Wednesday, August 14, 2024

Dorset MO "right" to intercept private emails sent to councillors

Following an internal inquiry Dorset's Monitoring Officer (MO), Jonathan Mair, was not in breach of a journalist's Article 10 rights and other rights when intercepting the private emails from him to a number of Dorset Councillors without their prior consent, including that of the new Leader of the Council, Cllr Nick Ireland (before he became Leader).

West Midlands journalist, Julian Saunders, was investigating Dorset Council's interim appointment - at Director-level - of disgraced former Sandwell Chief Executive, Jan Britton (further reading - see * below). Mair, together with Dorset Chief Executive, Matt Prosser, wished to prevent the journalist from contacting serving Councillors, and secretly arranged to have their mail redirected to the MO. Neither did Mair tell the journalist what he had done. Saunders found out about this and made a formal complaint.



The complaint was dealt with by Mair's Deputy, Grace Evans. Prior to the complaint Ms Evans was copied into correspondence saying that the journalist should be kept "under review", with the same email mentioned a case involving a prison sentence for a stalker . Nevertheless, Ms Evans felt able to deal with the formal complaint and to exonerate Mair. She found that although Saunders had journalistic rights and Article 10 rights, Mair had simply been "managing correspondence" so that this did NOT amount to interference with those rights. Of course, he was managing the correspondence of elected members without their knowledge or consent.

Ms Evans did not deal with the data protection and other issues arising from the interception of private emails to serving councillors.
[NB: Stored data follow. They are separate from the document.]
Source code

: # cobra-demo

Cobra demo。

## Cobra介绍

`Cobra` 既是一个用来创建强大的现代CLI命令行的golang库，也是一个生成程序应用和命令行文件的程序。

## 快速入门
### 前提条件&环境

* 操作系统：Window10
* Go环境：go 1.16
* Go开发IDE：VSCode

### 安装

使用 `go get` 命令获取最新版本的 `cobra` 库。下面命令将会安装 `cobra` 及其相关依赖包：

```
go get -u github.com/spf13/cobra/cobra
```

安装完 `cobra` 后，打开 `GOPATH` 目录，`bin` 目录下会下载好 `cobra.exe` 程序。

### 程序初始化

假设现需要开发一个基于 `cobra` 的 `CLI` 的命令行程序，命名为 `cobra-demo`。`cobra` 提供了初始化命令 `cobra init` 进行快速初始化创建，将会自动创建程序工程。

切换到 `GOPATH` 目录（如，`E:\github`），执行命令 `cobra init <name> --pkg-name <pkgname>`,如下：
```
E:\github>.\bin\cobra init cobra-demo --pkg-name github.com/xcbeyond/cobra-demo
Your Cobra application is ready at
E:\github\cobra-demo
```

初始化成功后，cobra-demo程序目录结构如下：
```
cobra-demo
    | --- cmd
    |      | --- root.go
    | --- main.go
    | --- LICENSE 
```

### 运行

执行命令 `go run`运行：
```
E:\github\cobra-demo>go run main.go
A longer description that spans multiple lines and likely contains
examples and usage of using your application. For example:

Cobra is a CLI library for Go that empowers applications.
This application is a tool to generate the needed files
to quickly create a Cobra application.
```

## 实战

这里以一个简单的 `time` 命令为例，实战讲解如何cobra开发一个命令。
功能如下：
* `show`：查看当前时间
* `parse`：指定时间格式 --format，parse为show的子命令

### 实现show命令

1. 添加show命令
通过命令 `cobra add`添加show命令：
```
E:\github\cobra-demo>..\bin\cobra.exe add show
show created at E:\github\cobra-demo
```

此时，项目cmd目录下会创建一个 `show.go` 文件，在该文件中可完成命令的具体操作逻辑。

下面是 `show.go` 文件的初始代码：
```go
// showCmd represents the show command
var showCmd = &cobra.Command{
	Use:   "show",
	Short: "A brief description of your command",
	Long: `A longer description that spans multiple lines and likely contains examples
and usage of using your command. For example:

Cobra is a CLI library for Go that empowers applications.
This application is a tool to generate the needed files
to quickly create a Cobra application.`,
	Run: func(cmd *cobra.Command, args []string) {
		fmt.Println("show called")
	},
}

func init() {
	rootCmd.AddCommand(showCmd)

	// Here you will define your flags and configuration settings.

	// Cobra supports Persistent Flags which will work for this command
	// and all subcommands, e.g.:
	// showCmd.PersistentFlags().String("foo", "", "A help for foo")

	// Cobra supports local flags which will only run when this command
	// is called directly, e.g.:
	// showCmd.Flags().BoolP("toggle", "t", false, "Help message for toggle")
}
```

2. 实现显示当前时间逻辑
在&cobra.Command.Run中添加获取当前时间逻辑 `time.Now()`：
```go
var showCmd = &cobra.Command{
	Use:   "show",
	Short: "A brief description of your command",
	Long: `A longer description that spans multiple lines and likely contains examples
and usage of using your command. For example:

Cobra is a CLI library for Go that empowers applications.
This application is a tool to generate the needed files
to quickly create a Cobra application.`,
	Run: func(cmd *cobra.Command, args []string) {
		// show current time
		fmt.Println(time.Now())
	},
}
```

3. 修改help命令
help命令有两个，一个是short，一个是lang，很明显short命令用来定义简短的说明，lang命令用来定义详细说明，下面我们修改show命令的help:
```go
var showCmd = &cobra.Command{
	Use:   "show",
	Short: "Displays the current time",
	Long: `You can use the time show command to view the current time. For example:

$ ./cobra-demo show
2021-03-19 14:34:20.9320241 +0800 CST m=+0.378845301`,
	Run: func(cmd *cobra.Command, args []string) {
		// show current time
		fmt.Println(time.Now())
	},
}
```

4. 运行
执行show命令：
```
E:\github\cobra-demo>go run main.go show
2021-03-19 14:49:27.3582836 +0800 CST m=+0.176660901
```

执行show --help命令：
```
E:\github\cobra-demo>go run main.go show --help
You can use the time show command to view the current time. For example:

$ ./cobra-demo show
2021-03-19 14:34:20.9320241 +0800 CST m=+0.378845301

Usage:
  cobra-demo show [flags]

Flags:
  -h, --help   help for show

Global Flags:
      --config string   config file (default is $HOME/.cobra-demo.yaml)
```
She did, however, make certain recommendations including:

1   The actual redirect should be lifted (something of a pyrrhic victory as Mair threatened the use of public funds to sue the journalist if he attempted further contact with Dorset Councillors); and

2   Prior consent of recipients should be obtained before re-directs are put in place.

There is no recommendation that the person sending emails should be advised of any re-direct.

Comment:

It is well known that in other councils Monitoring Officers and other staff are covertly reading the private emails of serving councillors. This weird ruling at Dorset is chilling for journalists and members of the public wishing to legitimately communicate with councillors. Councillors beware - Big Brother is watching you ...

* Further reading:

https://thesandwellskidder.blogspot.com/2023/12/desperate-dorset-council-employ-jan.html

https://thesandwellskidder.blogspot.com/2024/02/four-tories-go-mad-in-dorset.html

rottencouncils@gmail.com

Friday, August 9, 2024

Tribunal & ICO provide succour for bent councils

Tony Blair thought bringing in the Freedom of Information Act 2000 (FOIA) was one of his greatest mistakes (presumably ignoring that unfortunate business in Iraq). But this is an overblown reaction since the Act is actually toothless. In addition to gross delay, national and local government have a panoply of powers to avoid disclosure of their secrets. Some, like Sandwell MBC, simply lie to the Information Commissioner (IC) and the Information Rights Tribunal, and do so with total impunity (posts passim and read https://thesandwellskidder.blogspot.com/).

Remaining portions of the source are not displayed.